Si con resultados de encuestas sobre preferencias se ganaran las elecciones desde hace tiempo los simpatizantes de todos los aspirantes a la gubernatura andarían festejando el triunfo de su favorito por aparecer al frente de los acostumbrados estudios demoscópicos levantados y reseñados como trajes a la medida como consecuencia de la “encuestitis” que tradicionalmente aqueja al mundo político en el año previo a los procesos electorales en los que se disputa la gubernatura del estado.
Este fenómeno del que nadie parece escapar que según los técnicos no es más que una fotografía instantánea de la condición en que se encuentran los aspirantes a un determinado puesto político, en materia de popularidad, preferencia ciudadana, intención del voto y demás.

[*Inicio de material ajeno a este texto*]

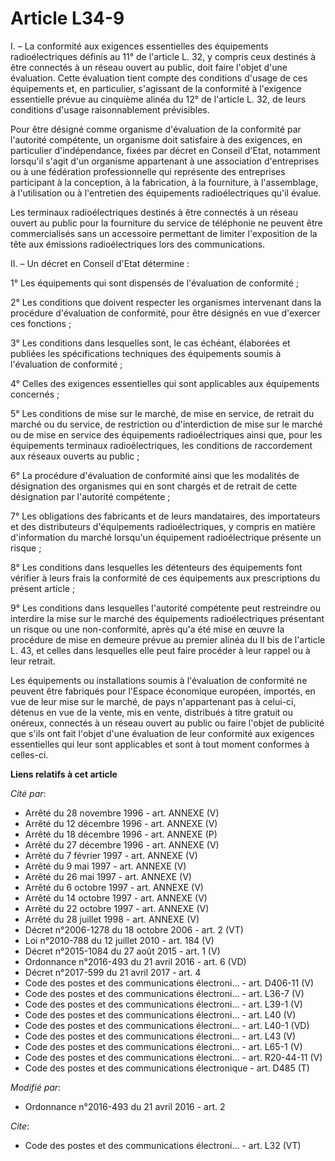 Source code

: # Article L34-9

I. – La conformité aux exigences essentielles des équipements radioélectriques définis au 11° de l'article L. 32, y compris
ceux destinés à être connectés à un réseau ouvert au public, doit faire l'objet d'une évaluation. Cette évaluation tient
compte des conditions d'usage de ces équipements et, en particulier, s'agissant de la conformité à l'exigence essentielle
prévue au cinquième alinéa du 12° de l'article L. 32, de leurs conditions d'usage raisonnablement prévisibles.

Pour être désigné comme organisme d'évaluation de la conformité par l'autorité compétente, un organisme doit satisfaire à des
exigences, en particulier d'indépendance, fixées par décret en Conseil d'Etat, notamment lorsqu'il s'agit d'un organisme
appartenant à une association d'entreprises ou à une fédération professionnelle qui représente des entreprises participant à
la conception, à la fabrication, à la fourniture, à l'assemblage, à l'utilisation ou à l'entretien des équipements
radioélectriques qu'il évalue.

Les terminaux radioélectriques destinés à être connectés à un réseau ouvert au public pour la fourniture du service de
téléphonie ne peuvent être commercialisés sans un accessoire permettant de limiter l'exposition de la tête aux émissions
radioélectriques lors des communications.

II. – Un décret en Conseil d'Etat détermine :

1° Les équipements qui sont dispensés de l'évaluation de conformité ;

2° Les conditions que doivent respecter les organismes intervenant dans la procédure d'évaluation de conformité, pour être
désignés en vue d'exercer ces fonctions ;

3° Les conditions dans lesquelles sont, le cas échéant, élaborées et publiées les spécifications techniques des équipements
soumis à l'évaluation de conformité ;

4° Celles des exigences essentielles qui sont applicables aux équipements concernés ;

5° Les conditions de mise sur le marché, de mise en service, de retrait du marché ou du service, de restriction ou
d'interdiction de mise sur le marché ou de mise en service des équipements radioélectriques ainsi que, pour les équipements
terminaux radioélectriques, les conditions de raccordement aux réseaux ouverts au public ;

6° La procédure d'évaluation de conformité ainsi que les modalités de désignation des organismes qui en sont chargés et de
retrait de cette désignation par l'autorité compétente ;

7° Les obligations des fabricants et de leurs mandataires, des importateurs et des distributeurs d'équipements
radioélectriques, y compris en matière d'information du marché lorsqu'un équipement radioélectrique présente un risque ;

8° Les conditions dans lesquelles les détenteurs des équipements font vérifier à leurs frais la conformité de ces équipements
aux prescriptions du présent article ;

9° Les conditions dans lesquelles l'autorité compétente peut restreindre ou interdire la mise sur le marché des équipements
radioélectriques présentant un risque ou une non-conformité, après qu'a été mise en œuvre la procédure de mise en demeure
prévue au premier alinéa du II bis de l'article L. 43, et celles dans lesquelles elle peut faire procéder à leur rappel ou à
leur retrait.

Les équipements ou installations soumis à l'évaluation de conformité ne peuvent être fabriqués pour l'Espace économique
européen, importés, en vue de leur mise sur le marché, de pays n'appartenant pas à celui-ci, détenus en vue de la vente, mis
en vente, distribués à titre gratuit ou onéreux, connectés à un réseau ouvert au public ou faire l'objet de publicité que
s'ils ont fait l'objet d'une évaluation de leur conformité aux exigences essentielles qui leur sont applicables et sont à
tout moment conformes à celles-ci.

**Liens relatifs à cet article**

_Cité par_:

  - Arrêté du 28 novembre 1996 - art. ANNEXE (V)
  - Arrêté du 12 décembre 1996 - art. ANNEXE (V)
  - Arrêté du 18 décembre 1996 - art. ANNEXE (P)
  - Arrêté du 27 décembre 1996 - art. ANNEXE (V)
  - Arrêté du 7 février 1997 - art. ANNEXE (V)
  - Arrêté du 9 mai 1997 - art. ANNEXE (V)
  - Arrêté du 26 mai 1997 - art. ANNEXE (V)
  - Arrêté du 6 octobre 1997 - art. ANNEXE (V)
  - Arrêté du 14 octobre 1997 - art. ANNEXE (V)
  - Arrêté du 22 octobre 1997 - art. ANNEXE (V)
  - Arrêté du 28 juillet 1998 - art. ANNEXE (V)
  - Décret n°2006-1278 du 18 octobre 2006 - art. 2 (VT)
  - Loi n°2010-788 du 12 juillet 2010 - art. 184 (V)
  - Décret n°2015-1084 du 27 août 2015 - art. 1 (V)
  - Ordonnance n°2016-493 du 21 avril 2016 - art. 6 (VD)
  - Décret n°2017-599 du 21 avril 2017 - art. 4
  - Code des postes et des communications électroni... - art. D406-11 (V)
  - Code des postes et des communications électroni... - art. L36-7 (V)
  - Code des postes et des communications électroni... - art. L39-1 (V)
  - Code des postes et des communications électroni... - art. L40 (V)
  - Code des postes et des communications électroni... - art. L40-1 (VD)
  - Code des postes et des communications électroni... - art. L43 (V)
  - Code des postes et des communications électroni... - art. L65-1 (V)
  - Code des postes et des communications électroni... - art. R20-44-11 (V)
  - Code des postes et des communications électronique - art. D485 (T)

_Modifié par_:

  - Ordonnance n°2016-493 du 21 avril 2016 - art. 2

_Cite_:

  - Code des postes et des communications électroni... - art. L32 (VT)

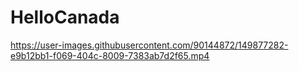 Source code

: # HelloCanada



https://user-images.githubusercontent.com/90144872/149877282-e9b12bb1-f069-404c-8009-7383ab7d2f65.mp4

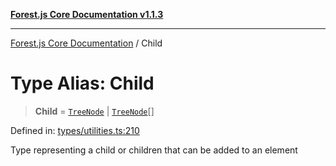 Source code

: [**Forest.js Core Documentation v1.1.3**](../README.md)

***

[Forest.js Core Documentation](../README.md) / Child

# Type Alias: Child

> **Child** = [`TreeNode`](TreeNode.md) \| [`TreeNode`](TreeNode.md)[]

Defined in: [types/utilities.ts:210](https://github.com/GrangbelrLurain/forest-js/blob/bdde5e53b4a2b124cb391dbc48a1becdc370cd3d/packages/core/src/types/utilities.ts#L210)

Type representing a child or children that can be added to an element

Como nos hemos dado cuenta, todos los perfiles que manejan los partidos y sus simpatizantes como los posibles candidatos que defenderán sus colores en los comicios del 2027 cuentan con su respectiva encuesta en la que figuran como los grandes favoritos para salir con la victoria con todo y que las empresas encuestadoras que las realizaron no cuenten con el reconocimiento oficial ni su prestigio avale la veracidad de su trabajo.

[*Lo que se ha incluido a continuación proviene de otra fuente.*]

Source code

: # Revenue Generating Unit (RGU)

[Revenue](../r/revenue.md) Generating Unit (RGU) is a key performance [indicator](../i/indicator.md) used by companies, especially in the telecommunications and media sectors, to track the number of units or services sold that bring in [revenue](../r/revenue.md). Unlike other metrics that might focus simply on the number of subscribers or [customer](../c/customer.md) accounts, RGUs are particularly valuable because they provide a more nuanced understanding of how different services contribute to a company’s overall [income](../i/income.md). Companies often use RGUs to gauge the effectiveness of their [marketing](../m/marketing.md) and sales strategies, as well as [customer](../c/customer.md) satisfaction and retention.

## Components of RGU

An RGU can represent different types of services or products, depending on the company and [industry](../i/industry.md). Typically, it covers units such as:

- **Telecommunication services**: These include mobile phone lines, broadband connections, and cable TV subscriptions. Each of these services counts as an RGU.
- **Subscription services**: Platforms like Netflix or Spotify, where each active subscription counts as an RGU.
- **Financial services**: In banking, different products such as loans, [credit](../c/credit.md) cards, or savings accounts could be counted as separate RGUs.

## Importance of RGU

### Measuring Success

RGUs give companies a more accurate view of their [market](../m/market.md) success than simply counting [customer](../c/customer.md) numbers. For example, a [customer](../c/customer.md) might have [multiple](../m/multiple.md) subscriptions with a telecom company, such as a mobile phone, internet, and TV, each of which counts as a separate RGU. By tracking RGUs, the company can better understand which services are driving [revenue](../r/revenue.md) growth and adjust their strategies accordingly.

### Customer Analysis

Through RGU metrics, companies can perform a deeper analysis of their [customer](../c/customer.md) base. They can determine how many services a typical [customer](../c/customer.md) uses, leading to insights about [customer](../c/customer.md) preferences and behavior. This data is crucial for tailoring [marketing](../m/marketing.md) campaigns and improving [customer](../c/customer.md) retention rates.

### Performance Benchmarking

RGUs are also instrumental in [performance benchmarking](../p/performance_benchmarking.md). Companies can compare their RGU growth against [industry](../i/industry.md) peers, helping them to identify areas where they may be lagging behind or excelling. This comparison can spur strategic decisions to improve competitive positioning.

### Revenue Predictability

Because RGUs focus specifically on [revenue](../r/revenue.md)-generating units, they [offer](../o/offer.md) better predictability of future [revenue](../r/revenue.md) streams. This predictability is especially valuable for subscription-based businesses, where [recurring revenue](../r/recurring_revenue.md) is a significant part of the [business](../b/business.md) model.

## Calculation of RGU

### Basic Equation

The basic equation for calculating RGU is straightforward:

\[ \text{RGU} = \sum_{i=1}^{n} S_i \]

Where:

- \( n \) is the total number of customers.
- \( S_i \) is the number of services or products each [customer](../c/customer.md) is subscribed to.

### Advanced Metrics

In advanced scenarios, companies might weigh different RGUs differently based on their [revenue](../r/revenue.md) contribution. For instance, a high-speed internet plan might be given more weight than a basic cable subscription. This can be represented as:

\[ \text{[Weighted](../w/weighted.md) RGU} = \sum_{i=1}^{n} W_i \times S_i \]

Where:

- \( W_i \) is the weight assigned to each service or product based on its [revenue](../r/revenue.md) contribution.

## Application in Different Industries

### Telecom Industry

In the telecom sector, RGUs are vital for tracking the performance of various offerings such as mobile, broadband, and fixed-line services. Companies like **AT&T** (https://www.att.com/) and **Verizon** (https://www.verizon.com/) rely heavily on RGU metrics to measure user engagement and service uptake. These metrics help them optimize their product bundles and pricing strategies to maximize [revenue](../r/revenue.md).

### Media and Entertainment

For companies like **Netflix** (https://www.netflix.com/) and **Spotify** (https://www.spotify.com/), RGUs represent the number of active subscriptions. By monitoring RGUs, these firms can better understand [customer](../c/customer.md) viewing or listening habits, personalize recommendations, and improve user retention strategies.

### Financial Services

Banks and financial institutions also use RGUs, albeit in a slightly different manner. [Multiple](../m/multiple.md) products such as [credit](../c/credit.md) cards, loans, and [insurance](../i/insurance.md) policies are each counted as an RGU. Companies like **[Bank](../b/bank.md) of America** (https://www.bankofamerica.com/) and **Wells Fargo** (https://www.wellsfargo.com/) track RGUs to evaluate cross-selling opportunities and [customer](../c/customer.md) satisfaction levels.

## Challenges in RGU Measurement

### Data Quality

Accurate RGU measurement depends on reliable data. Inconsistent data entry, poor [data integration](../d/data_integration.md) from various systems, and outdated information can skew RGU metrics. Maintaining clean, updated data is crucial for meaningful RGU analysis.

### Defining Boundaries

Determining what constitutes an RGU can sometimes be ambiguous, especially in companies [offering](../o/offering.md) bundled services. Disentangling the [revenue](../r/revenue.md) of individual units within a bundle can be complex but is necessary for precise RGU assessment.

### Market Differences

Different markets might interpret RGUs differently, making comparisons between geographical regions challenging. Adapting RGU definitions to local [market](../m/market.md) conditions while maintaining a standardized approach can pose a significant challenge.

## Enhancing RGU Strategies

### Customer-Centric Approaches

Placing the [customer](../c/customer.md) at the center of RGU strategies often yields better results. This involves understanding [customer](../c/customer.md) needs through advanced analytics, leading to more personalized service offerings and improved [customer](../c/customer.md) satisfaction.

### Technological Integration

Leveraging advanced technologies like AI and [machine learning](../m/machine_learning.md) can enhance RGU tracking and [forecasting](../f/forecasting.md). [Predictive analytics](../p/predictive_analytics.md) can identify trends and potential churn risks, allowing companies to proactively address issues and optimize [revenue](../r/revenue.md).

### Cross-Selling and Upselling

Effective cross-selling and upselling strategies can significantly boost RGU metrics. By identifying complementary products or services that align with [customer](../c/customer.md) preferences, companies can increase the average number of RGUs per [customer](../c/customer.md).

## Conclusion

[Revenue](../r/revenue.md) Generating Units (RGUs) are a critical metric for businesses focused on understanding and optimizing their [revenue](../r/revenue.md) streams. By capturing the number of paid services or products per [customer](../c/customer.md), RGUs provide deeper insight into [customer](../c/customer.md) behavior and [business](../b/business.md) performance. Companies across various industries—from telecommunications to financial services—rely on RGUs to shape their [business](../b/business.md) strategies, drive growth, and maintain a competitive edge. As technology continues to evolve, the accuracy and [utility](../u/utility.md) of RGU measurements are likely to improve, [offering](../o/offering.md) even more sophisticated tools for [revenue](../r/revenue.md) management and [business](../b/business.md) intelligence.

De esa manera y según los puntajes oníricos que les asignan en sus encuestas casi ya no habría necesidad de realizar elecciones toda vez sus resultados les garantizan el triunfo lo que con desbordante entusiasmo difunden principalmente a través de las redes sociales o sus áreas de comunicación social.
De este modo vemos cómo figuras como Rita Ozalia utiliza su encuesta para promoverse como la futura candidata de morena y hasta ciertos personajes indeseables que se han colado al escenario político potosino se ufanan de contar con la encuesta que lo ubica como el seguro próximo ganador de las elecciones gubernamentales pese a tener pendientes legales que penden sobre él como espada de Damocles.

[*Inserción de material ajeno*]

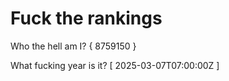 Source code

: # Fuck the rankings

Who the hell am I?
{ 8759150 }

What fucking year is it?
[ 2025-03-07T07:00:00Z ]
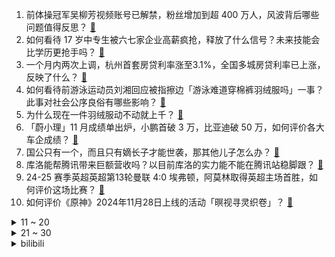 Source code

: 1. 前体操冠军吴柳芳视频账号已解禁，粉丝增加到超 400 万人，风波背后哪些问题值得反思？ [:link:](https://www.zhihu.com/question/5668707636)
2. 如何看待 17 岁中专生被六七家企业高薪疯抢，释放了什么信号？未来技能会比学历更抢手吗？ [:link:](https://www.zhihu.com/question/5657827303)
3. 一个月内两次上调，杭州首套房贷利率涨至3.1%，全国多城房贷利率已上涨，反映了什么？ [:link:](https://www.zhihu.com/question/5646321105)
4. 如何看待前游泳运动员刘湘回应被指擦边「游泳难道穿棉裤羽绒服吗」一事？此事对社会公序良俗有哪些影响？ [:link:](https://www.zhihu.com/question/5634323685)
5. 为什么现在一件羽绒服动不动就上千？ [:link:](https://www.zhihu.com/question/1137150366)
6. 「蔚小理」11 月成绩单出炉，小鹏首破 3 万，比亚迪破 50 万，如何评价各大车企成绩？ [:link:](https://www.zhihu.com/question/5657910858)
7. 国公只有一个，而且只有嫡长子才能世袭，那其他儿子怎么办？ [:link:](https://www.zhihu.com/question/5345027962)
8. 库洛能帮腾讯带来巨额营收吗？以目前库洛的实力能不能在腾讯站稳脚跟？ [:link:](https://www.zhihu.com/question/5647755810)
9. 24-25 赛季英超英超第13轮曼联 4:0 埃弗顿，阿莫林取得英超主场首胜，如何评价这场比赛？ [:link:](https://www.zhihu.com/question/5667728042)
10. 如何评价《原神》2024年11月28日上线的活动「暝视寻灵织卷」？ [:link:](https://www.zhihu.com/question/5358173914)
<details>
<summary>11 ~ 20</summary>

11. 如何看待比亚迪11月新能源汽车销量50.68万辆？ [:link:](https://www.zhihu.com/question/5650706708)
12. 你在周六日会早起吗？ [:link:](https://www.zhihu.com/question/5517572730)
13. 你抓拍的小动物是什么样子的？ [:link:](https://www.zhihu.com/question/641219065)
14. 美国拟对四个东南亚国家的进口太阳能征收高达 271% 的关税，其背后有哪些原因？ [:link:](https://www.zhihu.com/question/5614405822)
15. 铁轨除锈会越来越薄直到换轨吗? [:link:](https://www.zhihu.com/question/5182655001)
16. 顾客 1 万买巴黎世家衣服 8 天后被要求补差价，柜姐称折扣取消了，这合理吗？消费者该如何维权？ [:link:](https://www.zhihu.com/question/5482596534)
17. 取消物业是大部分业主的想法还是少部分业主想用集体利益换取个人利益呢？ [:link:](https://www.zhihu.com/question/3634955007)
18. 为什么很多人在《三国杀》中选黄盖出场就把自己苦肉的剩一滴血？ [:link:](https://www.zhihu.com/question/488604417)
19. 特斯拉对供应链公司的付款周期缩短至 90 天，这对供应链公司意味着什么？对行业发展有哪些意义？ [:link:](https://www.zhihu.com/question/5390434495)
20. 现代蒙古国和内蒙古蒙古族有没有叫「伯颜」「也先」「也速」「不台」「不花」「帖木儿」「台吉」之类名字的？ [:link:](https://www.zhihu.com/question/620128916)
</details>
<details>
<summary>21 ~ 30</summary>

21. 为什么今年的 OPPO 要给「OPhone」一条路走到头？ [:link:](https://www.zhihu.com/question/5381013090)
22. 假如把《魔兽争霸》里的大法师水人去掉，换成移动速度永久增加500%，并且免控，那他还能上场吗？ [:link:](https://www.zhihu.com/question/656389358)
23. 24-25 赛季英超英超第 13 轮利物浦 2:0 曼城，如何评价这场比赛？ [:link:](https://www.zhihu.com/question/5679418018)
24. 如何评价 2025 国考行测的题型和难度？你考得怎么样？ [:link:](https://www.zhihu.com/question/5629371354)
25. 日本首相石破茂在鸟取市遭遇轻微车祸，具体情况如何？国家首脑的车队通常有哪些安保措施？ [:link:](https://www.zhihu.com/question/5627246419)
26. 各类存款产品利率继续下行，「揽储利器」大额存单利率也进入 1 字头，未来走势如何？投资者该如何布局？ [:link:](https://www.zhihu.com/question/5352741574)
27. 如何看待周冠宇在2024F1卡塔尔大奖赛正赛获得第八和最佳车手? [:link:](https://www.zhihu.com/question/5681621523)
28. 詹姆斯季后赛+常规赛出场次数升至历史第一，有什么让你印象深刻的场面? [:link:](https://www.zhihu.com/question/5561493592)
29. 如何看待远坂凛与间桐樱的姐妹情谊？ [:link:](https://www.zhihu.com/question/66823887)
30. 《魔兽争霸3》的任意3个顶级英雄打的过100人口顶级兵吗？ [:link:](https://www.zhihu.com/question/372732879)
</details><details>
<summary>bilibili</summary>

</details> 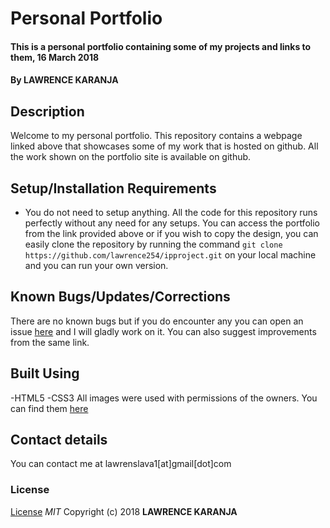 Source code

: # Personal Portfolio
#### This is a personal portfolio containing some of my projects and links to them, 16 March 2018
#### By **LAWRENCE KARANJA**
## Description
Welcome to my personal portfolio. This repository contains a webpage linked above that showcases some of my work that is hosted on github. All the work shown on the portfolio site is available on github.
## Setup/Installation Requirements
* You do not need to setup anything.
All the code for this repository runs perfectly without any need for any setups. You can access the portfolio from the link provided above or if you wish to copy the design, you can easily clone the repository by running the  command `git clone https://github.com/lawrence254/ipproject.git` on your local machine and you can run your own version.
## Known Bugs/Updates/Corrections
There are no known bugs but if you do encounter any you can open an issue [here](https://github.com/lawrence254/ipproject/issues/new) and I will gladly work on it. You can also suggest improvements from the same link.
## Built Using
-HTML5
-CSS3
All images were used with permissions of the owners. You can find them [here](https://pexels.com/)
## Contact details
You can contact me at lawrenslava1[at]gmail[dot]com
### License
[License](https://github.com/lawrence254/ipproject/blob/master/LICENSE)
*MIT*
Copyright (c) 2018 **LAWRENCE KARANJA**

Quizá la figura que más protagoniza encuestas que la sitúan como gran favorita para ganar la gubernatura es la senadora Ruth González Silva quien figura con ventajas casi irreversibles sobre sus más cercanos eventuales rivales.
Otro que también aparece como poseedor de las grandes preferencias ciudadanas en sus encuestas, es el alcalde capitalino Enrique Galindo Ceballos.
Desde luego, la mayoría de los aspirantes han de creer en los resultados de los citados estudios demoscópicos y más si de su bolsillo salió el dinero para pagarlas y ver que los manejaran como como punteros en las preferencias ciudadanas y en ruta al triunfo electoral.
Dicha “ encuestitis, ” tan normal en la etapa previa a la definición de las candidaturas ha acarreado bonanza económica a las empresas dedicadas a realizarlas pues se ha sabido que cobran por punto de ventaja sobre los demás o en torno a los aspectos en los que no anden lo suficientemente sólidos, aunque necesariamente el resultado oficial de las elecciones los traerá a la realidad y tal vez algunos se arrepientan de haber invertido fuertes cantidades de dinero en la construcción de espejismos que únicamente les dieron satisfacciones instantáneas al ver por primera ocasión los resultados de esos trabajos hechos como trajes a la medida.
CABOS SUELTOS
A mucha gente le cayeron de peso los resultados obtenidos en materia de seguridad derivados de estudios del INEGI ENSU y demás por parte del ayuntamiento capitalino sobre todo en el aspecto de percepción de seguridad de la gente en un porcentaje superior a la media nacional.